These are random notes as I'm understanding how ggplot is put together (and
also learn a bit more concretely about GG itself).

The geom_abline example shows how if the data supplied to the geom function is vector with regards to the dimensionality of the geom, then it broadcasts.  I wonder how R is implementing this under the hood, or if it's some special case code.

Some functions have parameters that control the widget's appearance, and which can oftentimes accept any aesthetic.


-----------


  Data(mydata):
    PanelGrid:
      cols: f1   # These are attributes of the PanelGrid itself
      rows: f2
      
      # These aesthetic parameters are templates for the geoms contained
      # within the PanelGrid.  There is a separate instance of each geom
      # for each of the factors in each of the aesthetic parameters below.
      # When multiple parameters are faceted like this, there is a cartesian
      # product of possibilities created.
      color: f3
      size: f4

      # To avoid the Cartesian product/combinatoric explosion of different
      # factors, use the set algebra operators:
      color: f3 + f4
      size: f3 + f4

      # Alternatively:
      color, size, linedash: f3 / f4

      ## It is also possible to define an explicit named grouping 

      # Basic plot:
      Dot:
        x: m1
        y: m2

      # Inheritance from other plots, via naming
      scatter = Dot(x=m1, y=m2)
      Wedge(scatter):   # inherits x,y from scatter
        r1 = m3
        r2 = m4
        color = m5

      # Composition - referencing other instances of a data series
      Area:
        left: m1
        right: m1+10
        
        bottom: m2+parent(PanelGrid).index

      # Related panels - walk up the containment hierarchy


------------

    with bokeh.Data(mydata):
        grid = bokeh.facet_grid(cols=factor1, rows=factor2)
        grid.style(color=factor3, size=factor4)

        # Alternatives:
        # grid.style(bokeh.style(color=factor3+factor4))
        # grid.style(bokeh.style(color=bokeh.blend(f3, f4)))

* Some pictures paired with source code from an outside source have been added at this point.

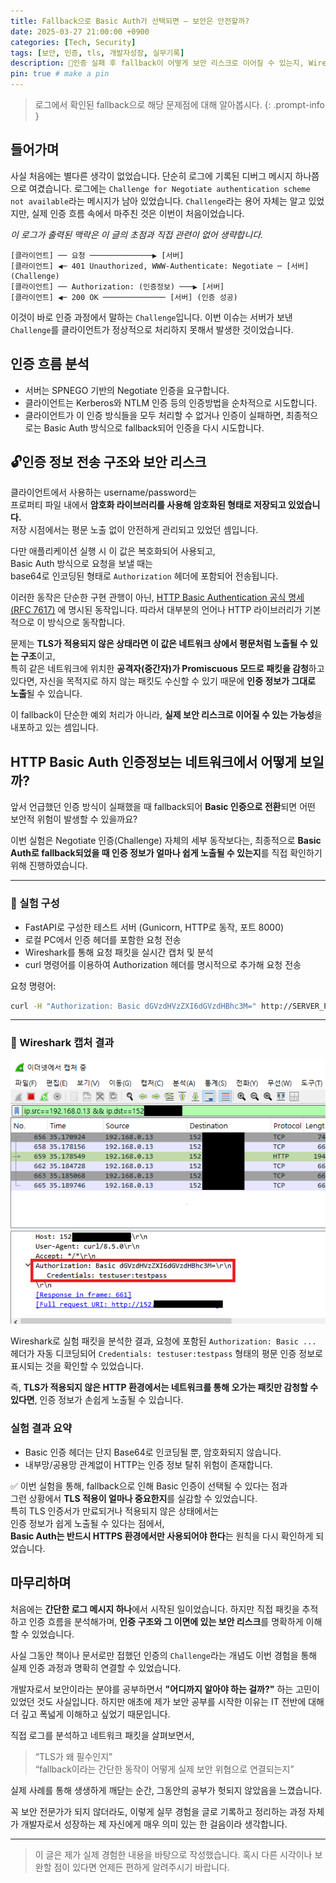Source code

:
 ```yaml
---
title: Fallback으로 Basic Auth가 선택되면 – 보안은 안전할까?
date: 2025-03-27 21:00:00 +0900
categories: [Tech, Security]
tags: [보안, 인증, tls, 개발자성장, 실무기록]
description: 🔐인증 실패 후 fallback이 어떻게 보안 리스크로 이어질 수 있는지, Wireshark 실험을 통해 확인해봅니다.
pin: true # make a pin
---
```

> 로그에서 확인된 fallback으로 해당 문제점에 대해 알아봅시다.
{: .prompt-info }

## 들어가며

사실 처음에는 별다른 생각이 없었습니다. 단순히 로그에 기록된 디버그 메시지 하나쯤으로 여겼습니다.
로그에는 `Challenge for Negotiate authentication scheme not available`라는 메시지가 남아 있었습니다.
`Challenge`라는 용어 자체는 알고 있었지만, 실제 인증 흐름 속에서 마주친 것은 이번이 처음이었습니다.  

*이 로그가 출력된 맥락은 이 글의 초점과 직접 관련이 없어 생략합니다.*

```
[클라이언트] ── 요청 ──────────────▶ [서버]
[클라이언트] ◀─ 401 Unauthorized, WWW-Authenticate: Negotiate ─ [서버] (Challenge)
[클라이언트] ── Authorization: (인증정보) ───▶ [서버]
[클라이언트] ◀─ 200 OK ────────────── [서버] (인증 성공)
```
이것이 바로 인증 과정에서 말하는 `Challenge`입니다.
이번 이슈는 서버가 보낸 `Challenge`를 클라이언트가 정상적으로 처리하지 못해서 발생한 것이었습니다.

## 인증 흐름 분석

- 서버는 SPNEGO 기반의 Negotiate 인증을 요구합니다.
- 클라이언트는 Kerberos와 NTLM 인증 등의 인증방법을 순차적으로 시도합니다.
- 클라이언트가 이 인증 방식들을 모두 처리할 수 없거나 인증이 실패하면, 최종적으로는 Basic Auth 방식으로 fallback되어 인증을 다시 시도합니다.

## 🔓인증 정보 전송 구조와 보안 리스크

클라이언트에서 사용하는 username/password는  
프로퍼티 파일 내에서 **암호화 라이브러리를 사용해 암호화된 형태로 저장되고 있었습니다.**  
저장 시점에서는 평문 노출 없이 안전하게 관리되고 있었던 셈입니다.

다만 애플리케이션 실행 시 이 값은 복호화되어 사용되고,  
Basic Auth 방식으로 요청을 보낼 때는  
base64로 인코딩된 형태로 `Authorization` 헤더에 포함되어 전송됩니다.

이러한 동작은 단순한 구현 관행이 아닌, 
[HTTP Basic Authentication 공식 명세 (RFC 7617)](https://developer.mozilla.org/en-US/docs/Web/HTTP/Guides/Authentication) 에 명시된 동작입니다. 
따라서 대부분의 언어나 HTTP 라이브러리가 기본적으로 이 방식으로 동작합니다.

문제는 **TLS가 적용되지 않은 상태라면 이 값은 네트워크 상에서 평문처럼 노출될 수 있는 구조**이고,  
특히 같은 네트워크에 위치한 **공격자(중간자)가 Promiscuous 모드로 패킷을 감청**하고 있다면,
자신을 목적지로 하지 않는 패킷도 수신할 수 있기 때문에 **인증 정보가 그대로 노출**될 수 있습니다.

이 fallback이 단순한 예외 처리가 아니라, **실제 보안 리스크로 이어질 수 있는 가능성**을 내포하고 있는 셈입니다.

## HTTP Basic Auth 인증정보는 네트워크에서 어떻게 보일까?
앞서 언급했던 인증 방식이 실패했을 때 fallback되어 **Basic 인증으로 전환**되면 어떤 보안적 위험이 발생할 수 있을까요?

이번 실험은 Negotiate 인증(Challenge) 자체의 세부 동작보다는,
최종적으로 **Basic Auth로 fallback되었을 때 인증 정보가 얼마나 쉽게 노출될 수 있는지**를 직접 확인하기 위해 진행하였습니다.

---

### 🔧 실험 구성

- FastAPI로 구성한 테스트 서버 (Gunicorn, HTTP로 동작, 포트 8000)
- 로컬 PC에서 인증 헤더를 포함한 요청 전송
- Wireshark를 통해 요청 패킷을 실시간 캡처 및 분석
- curl 명령어를 이용하여 Authorization 헤더를 명시적으로 추가해 요청 전송

요청 명령어:

```bash
curl -H "Authorization: Basic dGVzdHVzZXI6dGVzdHBhc3M=" http://SERVER_PUBLIC_IP:8000
```

---

### 🔎 Wireshark 캡처 결과
![wireshark-result](/assets/img/posts/250327.wireShark.png)

Wireshark로 실험 패킷을 분석한 결과, 요청에 포함된 `Authorization: Basic ...` 헤더가 자동 디코딩되어 `Credentials: testuser:testpass` 형태의 평문 인증 정보로 표시되는 것을 확인할 수 있었습니다.

즉, **TLS가 적용되지 않은 HTTP 환경에서는 네트워크를 통해 오가는 패킷만 감청할 수 있다면**, 인증 정보가 손쉽게 노출될 수 있습니다.

### 실험 결과 요약
- Basic 인증 헤더는 단지 Base64로 인코딩될 뿐, 암호화되지 않습니다.
- 내부망/공용망 관계없이 HTTP는 인증 정보 탈취 위험이 존재합니다.

✅ 이번 실험을 통해, fallback으로 인해 Basic 인증이 선택될 수 있다는 점과  
그런 상황에서 **TLS 적용이 얼마나 중요한지**를 실감할 수 있었습니다.  
특히 TLS 인증서가 만료되거나 적용되지 않은 상태에서는  
인증 정보가 쉽게 노출될 수 있다는 점에서,  
**Basic Auth는 반드시 HTTPS 환경에서만 사용되어야 한다**는 원칙을 다시 확인하게 되었습니다.

## 마무리하며

처음에는 **간단한 로그 메시지 하나**에서 시작된 일이었습니다. 하지만 직접 패킷을 추적하고 인증 흐름을 분석해가며, **인증 구조와 그 이면에 있는 보안 리스크**를 명확하게 이해할 수 있었습니다.

사실 그동안 책이나 문서로만 접했던 인증의 `Challenge`라는 개념도 이번 경험을 통해 실제 인증 과정과 명확히 연결할 수 있었습니다.

개발자로서 보안이라는 분야를 공부하면서 **"어디까지 알아야 하는 걸까?"** 하는 고민이 있었던 것도 사실입니다. 하지만 애초에 제가 보안 공부를 시작한 이유는 IT 전반에 대해 더 깊고 폭넓게 이해하고 싶었기 때문입니다.

직접 로그를 분석하고 네트워크 패킷을 살펴보면서,

> “TLS가 왜 필수인지”\
> “fallback이라는 간단한 동작이 어떻게 실제 보안 위협으로 연결되는지”

실제 사례를 통해 생생하게 깨닫는 순간, 그동안의 공부가 헛되지 않았음을 느꼈습니다.

꼭 보안 전문가가 되지 않더라도,
이렇게 실무 경험을 글로 기록하고 정리하는 과정 자체가
개발자로서 성장하는 제 자신에게 매우 의미 있는 한 걸음이라 생각합니다.

---

> 이 글은 제가 실제 경험한 내용을 바탕으로 작성했습니다.
> 혹시 다른 시각이나 보완할 점이 있다면 언제든 편하게 알려주시기 바랍니다.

        d = bokeh.dot(x=m1, y=m2)
        a = bokeh.area(left=d.x, top=d.y)
        grid.add(d, a)

        # Alternatively:
        d = panel.dot(x=m1, y=m2)
        grid.area(left=d.x, top=d.y)
            

    # Alternatively, without using withhacks:
    scene = bokeh.scene(mydata)
    grid = scene.facet_grid(cols="factor1", rows="factor2")


Creating a dot plot and applying it to a rendering site with greater dimensionality will automatically vectorize it over the outer dimensions:

    scene = bokeh.scene(mydata)

    # Assuming mydata has fields f1, f2, m1, m2, then the following
    # code would produce a single scatter plot with all the m1 and m2
    # values from all f1 and f2 values:
    scene.add(bokeh.dot(x="m1", y="m2"))

    # The following would create several colored scatter plots in the
    # same panel, with colors corresponding to the factors of f1
    d = bokeh.dot(x="m1", y="m2")
    scene.style(color="f1")
    scene.add(d)


Since so much of the code operates on objects that are representing the scene graph, there is an explicit command to trigger rendering of the scene:

    scene.render()

This causes the scene graph to be processed, new viewmodels to be created, and actual data to be loaded and rendered.

For animated and interactive purposes, this sort of one-shot rendering is not the most efficient model, and it should instead be broken down into two different things:

    scene.create_pipeline()
    scene.update_pipeline()

The latter is meant to mostly deal with just the data updates in the system, and does not need to do some of the object creation that is in create_pipeline.  It mainly pumps new data to the actual output renderers, and then requests a repaint from the host graphics/GUI system.